Tuesday, March 2, 2010

“STOP” to Determine Your Risk for Sleep Apnea

Eighty to 90 percent of people suffering from sleep apnea do not know they have the condition.

The “Stop-Bang” tool was created to detect sleep apnea before surgery. A 2009 study confirmed that the "STOP questionnaire" can help predict a person’s risk for sleep apnea. It is a helpful screening tool for anyone who thinks he or she may suffer from sleep apnea.

These four, yes or no “STOP” questions can help you determine your risk:

S: Do you snore loudly (louder than talking or loud enough to be heard through closed doors)?

T: Do you often feel tired, fatigued or sleepy during the day?

O: Has anyone observed you not breathing during sleep?

P: Do you have or have you been treated for high blood pressure?

You have a high risk of sleep apnea if you answered “yes” to two or more of these questions.

The questionnaire has an even higher predictive value when you answer four more questions from the “STOP-Bang” version:

B: Is your Body Mass Index more than 35 kg/m2?

A: Is your age more than 50 years old?

N: Is your neck circumference greater than 40 cm?

G: Is your gender male?

You have a high risk of sleep apnea if you answered “yes” to three or more of the eight STOP-Bang questions.

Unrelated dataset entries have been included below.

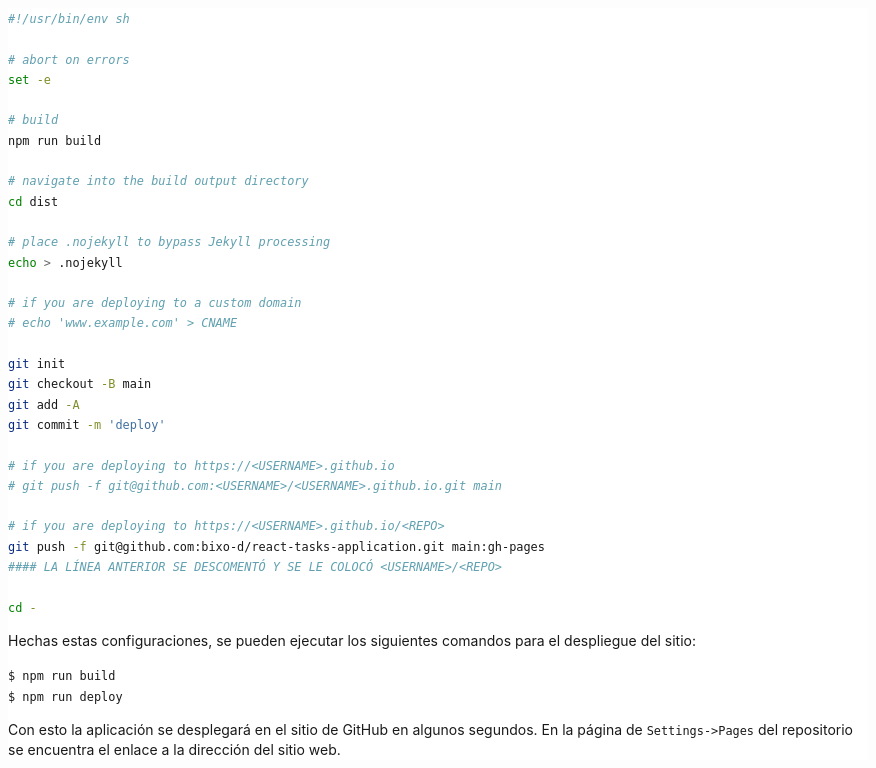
 ```bash
#!/usr/bin/env sh

# abort on errors
set -e

# build
npm run build

# navigate into the build output directory
cd dist

# place .nojekyll to bypass Jekyll processing
echo > .nojekyll

# if you are deploying to a custom domain
# echo 'www.example.com' > CNAME

git init
git checkout -B main
git add -A
git commit -m 'deploy'

# if you are deploying to https://<USERNAME>.github.io
# git push -f git@github.com:<USERNAME>/<USERNAME>.github.io.git main

# if you are deploying to https://<USERNAME>.github.io/<REPO>
git push -f git@github.com:bixo-d/react-tasks-application.git main:gh-pages
#### LA LÍNEA ANTERIOR SE DESCOMENTÓ Y SE LE COLOCÓ <USERNAME>/<REPO>

cd -
```

Hechas estas configuraciones, se pueden ejecutar los siguientes comandos para el despliegue del sitio:

```bash
$ npm run build
$ npm run deploy
```

Con esto la aplicación se desplegará en el sitio de GitHub en algunos segundos. En la página de `Settings->Pages` del repositorio se encuentra el enlace a la dirección del sitio web.


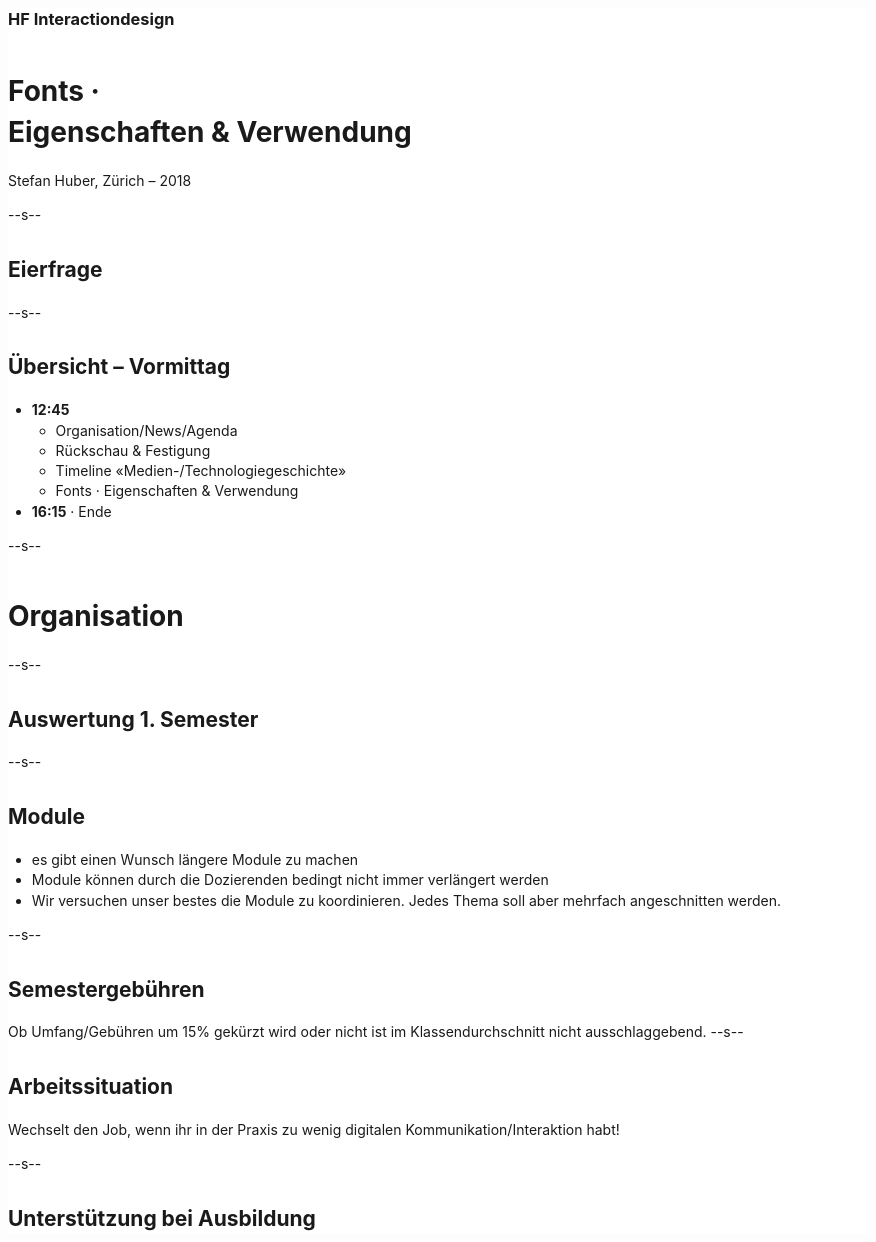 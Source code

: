 ### HF Interactiondesign

# Fonts · <br>Eigenschaften & Verwendung

Stefan Huber, Zürich – 2018 

--s--
## Eierfrage

--s--

## Übersicht – Vormittag

* **12:45**
  * Organisation/News/Agenda
  * Rückschau & Festigung
  * Timeline «Medien-/Technologiegeschichte»
  * Fonts · Eigenschaften & Verwendung
* **16:15** · Ende

--s--
# Organisation

--s--

## Auswertung 1. Semester

--s--
## Module

* es gibt einen Wunsch längere Module zu machen
* Module können durch die Dozierenden bedingt nicht immer verlängert werden
* Wir versuchen unser bestes die Module zu koordinieren. Jedes Thema soll aber mehrfach angeschnitten werden.

--s--
## Semestergebühren

Ob Umfang/Gebühren um 15% gekürzt wird oder nicht ist im Klassendurchschnitt nicht ausschlaggebend.
--s--
## Arbeitssituation

Wechselt den Job, wenn ihr in der Praxis zu wenig digitalen Kommunikation/Interaktion habt!

--s--
## Unterstützung bei Ausbildung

The Epworth Sleepiness Scale can also help you gauge your risk for sleep apnea. A sleep study is the only way to confirm that you have sleep apnea.

Source: Sleep Education
Image by Brittany Randolph

1 comment:

  1. If you had some way of rating posts I would for sure give you a high rating my friend!Lawrenceville dentist



The Official Blog of the American Academy of Dental Sleep Medicine (AADSM) is intended as an information source only. Content of this blog should not be used for self-diagnosis or treatment, and it is not a substitute for medical care, which should be provided by the appropriate health care professional. If you suspect you have a sleep-related breathing disorder, such as obstructive sleep apnea (OSA), you should consult your personal physician or visit an AASM-accredited sleep disorders center. The AADSM, and the American Academy of Sleep Medicine, as the managing agent of the AADSM, assume no liability for the information contained on the Official Blog of the AADSM or for its use.